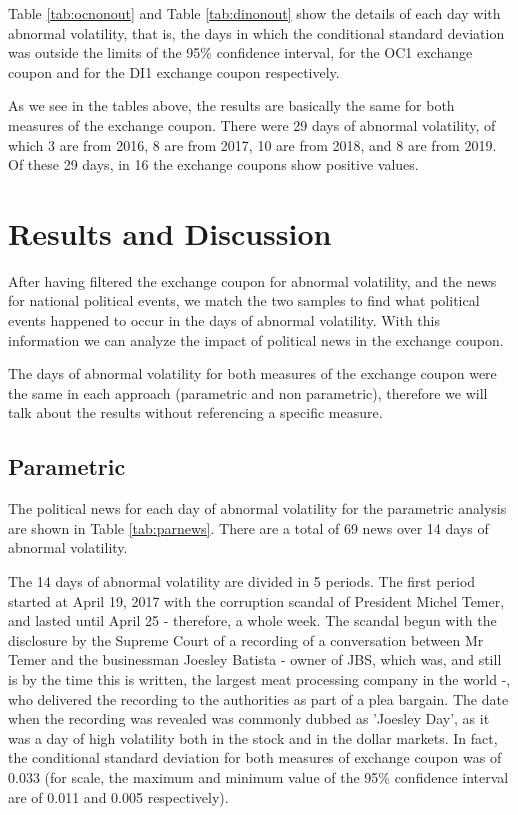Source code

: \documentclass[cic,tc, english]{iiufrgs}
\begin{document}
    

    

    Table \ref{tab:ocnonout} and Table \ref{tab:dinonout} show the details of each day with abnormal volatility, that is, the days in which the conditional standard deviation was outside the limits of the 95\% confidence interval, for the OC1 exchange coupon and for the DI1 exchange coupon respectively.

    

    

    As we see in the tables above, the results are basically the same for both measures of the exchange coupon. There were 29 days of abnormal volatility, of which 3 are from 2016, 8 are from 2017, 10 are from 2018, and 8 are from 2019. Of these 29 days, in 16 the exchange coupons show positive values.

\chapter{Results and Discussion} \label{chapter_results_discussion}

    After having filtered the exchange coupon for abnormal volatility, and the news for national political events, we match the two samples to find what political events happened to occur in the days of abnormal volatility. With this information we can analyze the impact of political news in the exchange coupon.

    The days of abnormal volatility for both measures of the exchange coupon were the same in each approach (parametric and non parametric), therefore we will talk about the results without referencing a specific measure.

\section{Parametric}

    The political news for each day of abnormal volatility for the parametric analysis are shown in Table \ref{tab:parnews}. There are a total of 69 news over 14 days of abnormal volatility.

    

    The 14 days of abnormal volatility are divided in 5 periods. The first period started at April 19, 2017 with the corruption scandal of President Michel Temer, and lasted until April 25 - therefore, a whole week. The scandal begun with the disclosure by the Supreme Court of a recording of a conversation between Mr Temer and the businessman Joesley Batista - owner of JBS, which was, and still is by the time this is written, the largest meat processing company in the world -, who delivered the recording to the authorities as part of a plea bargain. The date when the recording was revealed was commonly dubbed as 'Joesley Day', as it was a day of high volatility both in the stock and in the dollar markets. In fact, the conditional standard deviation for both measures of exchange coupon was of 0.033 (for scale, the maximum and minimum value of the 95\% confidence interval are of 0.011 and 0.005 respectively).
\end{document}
:::::
Every line above that holds "conditional" should be copied out.

## [Answer box]
    Table \ref{tab:ocnonout} and Table \ref{tab:dinonout} show the details of each day with abnormal volatility, that is, the days in which the conditional standard deviation was outside the limits of the 95\% confidence interval, for the OC1 exchange coupon and for the DI1 exchange coupon respectively.
    The 14 days of abnormal volatility are divided in 5 periods. The first period started at April 19, 2017 with the corruption scandal of President Michel Temer, and lasted until April 25 - therefore, a whole week. The scandal begun with the disclosure by the Supreme Court of a recording of a conversation between Mr Temer and the businessman Joesley Batista - owner of JBS, which was, and still is by the time this is written, the largest meat processing company in the world -, who delivered the recording to the authorities as part of a plea bargain. The date when the recording was revealed was commonly dubbed as 'Joesley Day', as it was a day of high volatility both in the stock and in the dollar markets. In fact, the conditional standard deviation for both measures of exchange coupon was of 0.033 (for scale, the maximum and minimum value of the 95\% confidence interval are of 0.011 and 0.005 respectively).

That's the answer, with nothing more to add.